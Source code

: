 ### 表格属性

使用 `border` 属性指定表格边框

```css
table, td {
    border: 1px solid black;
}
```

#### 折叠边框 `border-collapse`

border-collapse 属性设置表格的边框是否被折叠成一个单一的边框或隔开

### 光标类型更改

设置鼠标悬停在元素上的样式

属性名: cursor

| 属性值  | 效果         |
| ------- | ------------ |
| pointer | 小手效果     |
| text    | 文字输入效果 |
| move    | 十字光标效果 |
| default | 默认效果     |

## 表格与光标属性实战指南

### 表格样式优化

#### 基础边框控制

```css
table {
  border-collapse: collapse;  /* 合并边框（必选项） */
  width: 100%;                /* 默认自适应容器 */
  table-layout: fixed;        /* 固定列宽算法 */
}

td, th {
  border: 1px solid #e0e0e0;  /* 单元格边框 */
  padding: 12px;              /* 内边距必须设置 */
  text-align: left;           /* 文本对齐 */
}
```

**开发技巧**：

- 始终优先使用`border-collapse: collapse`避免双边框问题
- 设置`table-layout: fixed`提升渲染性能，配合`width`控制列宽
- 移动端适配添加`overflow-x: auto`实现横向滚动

Activity:
Produce the whole listing again, exactly as it reads above.

Solution for this exercise:
Source code

: ### 表格属性

使用 `border` 属性指定表格边框

```css
table, td {
    border: 1px solid black;
}
```

#### 折叠边框 `border-collapse`

border-collapse 属性设置表格的边框是否被折叠成一个单一的边框或隔开

### 光标类型更改

设置鼠标悬停在元素上的样式

属性名: cursor

| 属性值  | 效果         |
| ------- | ------------ |
| pointer | 小手效果     |
| text    | 文字输入效果 |
| move    | 十字光标效果 |
| default | 默认效果     |

## 表格与光标属性实战指南

### 表格样式优化

#### 基础边框控制

```css
table {
  border-collapse: collapse;  /* 合并边框（必选项） */
  width: 100%;                /* 默认自适应容器 */
  table-layout: fixed;        /* 固定列宽算法 */
}

td, th {
  border: 1px solid #e0e0e0;  /* 单元格边框 */
  padding: 12px;              /* 内边距必须设置 */
  text-align: left;           /* 文本对齐 */
}
```

**开发技巧**：

- 始终优先使用`border-collapse: collapse`避免双边框问题
- 设置`table-layout: fixed`提升渲染性能，配合`width`控制列宽
- 移动端适配添加`overflow-x: auto`实现横向滚动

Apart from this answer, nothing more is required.